Required work → Output each record exactly as given. Leave out every picture.

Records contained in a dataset
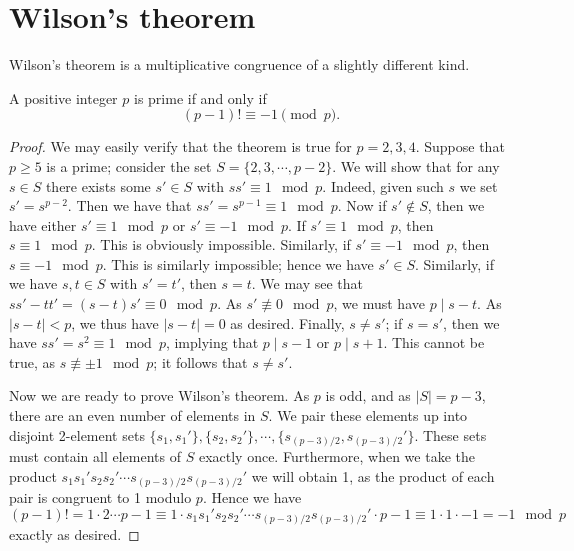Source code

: \section{Wilson's theorem}
\label{sec:wilson}
Wilson's theorem is a multiplicative congruence of a slightly different kind.

\begin{thm}
A positive integer $p$ is prime if and only if $$(p-1)!\equiv -1 \pmod{p}.$$
\begin{proof}
We may easily verify that the theorem is true for $p = 2, 3, 4$.  Suppose that $p \ge 5$ is a prime; consider the set $S = \{2,3,\cdots, p-2\}$.  We will show that for any $s \in S$ there exists some $s' \in S$ with $ss' \equiv 1\mod{p}$.  Indeed, given such $s$ we set $s' = s^{p-2}$.  Then we have that $ss' = s^{p-1}\equiv1\mod{p}$.  Now if $s' \notin S$, then we have either $s' \equiv 1\mod{p}$ or $s' \equiv -1\mod{p}$.  If $s' \equiv1\mod{p}$, then $s \equiv 1\mod{p}$.  This is obviously impossible.  Similarly, if $s' \equiv -1\mod{p}$, then $s \equiv -1\mod{p}$.  This is similarly impossible; hence we have $s' \in S$.  Similarly, if we have $s, t \in S$ with $s' = t'$, then $s = t$.  We may see that $ss' - tt' = (s-t)s' \equiv 0\mod{p}$.  As $s' \not\equiv0\mod{p}$, we must have $p \mid s-t$.  As $|s - t| < p$, we thus have $|s - t| = 0$ as desired.  Finally, $s \neq s'$; if $s = s'$, then we have $ss' = s^2 \equiv 1\mod{p}$, implying that $p \mid s-1$ or $p \mid s+1$.  This cannot be true, as $s \not\equiv \pm1\mod{p}$; it follows that $s \neq s'$.

Now we are ready to prove Wilson's theorem.  As $p$ is odd, and as $|S| = p-3$, there are an even number of elements in $S$.  We pair these elements up into disjoint 2-element sets $\{s_1, s_1'\}, \{s_2, s_2'\}, \cdots, \{s_{(p-3)/2},s_{(p-3)/2}'\}$.  These sets must contain all elements of $S$ exactly once.  Furthermore, when we take the product $s_1s_1's_2s_2'\cdots s_{(p-3)/2}s_{(p-3)/2}'$ we will obtain 1, as the product of each pair is congruent to 1 modulo $p$.  Hence we have $$(p-1)! = 1\cdot2\cdots p-1 \equiv 1\cdot s_1s_1's_2s_2'\cdots s_{(p-3)/2}s_{(p-3)/2}'\cdot p-1 \equiv 1\cdot1\cdot-1 = -1\mod{p}$$ exactly as desired.
\end{proof}
\end{thm}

Your response →
Source code

: \section{Wilson's theorem}
\label{sec:wilson}
Wilson's theorem is a multiplicative congruence of a slightly different kind.

\begin{thm}
A positive integer $p$ is prime if and only if $$(p-1)!\equiv -1 \pmod{p}.$$
\begin{proof}
We may easily verify that the theorem is true for $p = 2, 3, 4$.  Suppose that $p \ge 5$ is a prime; consider the set $S = \{2,3,\cdots, p-2\}$.  We will show that for any $s \in S$ there exists some $s' \in S$ with $ss' \equiv 1\mod{p}$.  Indeed, given such $s$ we set $s' = s^{p-2}$.  Then we have that $ss' = s^{p-1}\equiv1\mod{p}$.  Now if $s' \notin S$, then we have either $s' \equiv 1\mod{p}$ or $s' \equiv -1\mod{p}$.  If $s' \equiv1\mod{p}$, then $s \equiv 1\mod{p}$.  This is obviously impossible.  Similarly, if $s' \equiv -1\mod{p}$, then $s \equiv -1\mod{p}$.  This is similarly impossible; hence we have $s' \in S$.  Similarly, if we have $s, t \in S$ with $s' = t'$, then $s = t$.  We may see that $ss' - tt' = (s-t)s' \equiv 0\mod{p}$.  As $s' \not\equiv0\mod{p}$, we must have $p \mid s-t$.  As $|s - t| < p$, we thus have $|s - t| = 0$ as desired.  Finally, $s \neq s'$; if $s = s'$, then we have $ss' = s^2 \equiv 1\mod{p}$, implying that $p \mid s-1$ or $p \mid s+1$.  This cannot be true, as $s \not\equiv \pm1\mod{p}$; it follows that $s \neq s'$.

Now we are ready to prove Wilson's theorem.  As $p$ is odd, and as $|S| = p-3$, there are an even number of elements in $S$.  We pair these elements up into disjoint 2-element sets $\{s_1, s_1'\}, \{s_2, s_2'\}, \cdots, \{s_{(p-3)/2},s_{(p-3)/2}'\}$.  These sets must contain all elements of $S$ exactly once.  Furthermore, when we take the product $s_1s_1's_2s_2'\cdots s_{(p-3)/2}s_{(p-3)/2}'$ we will obtain 1, as the product of each pair is congruent to 1 modulo $p$.  Hence we have $$(p-1)! = 1\cdot2\cdots p-1 \equiv 1\cdot s_1s_1's_2s_2'\cdots s_{(p-3)/2}s_{(p-3)/2}'\cdot p-1 \equiv 1\cdot1\cdot-1 = -1\mod{p}$$ exactly as desired.
\end{proof}
\end{thm}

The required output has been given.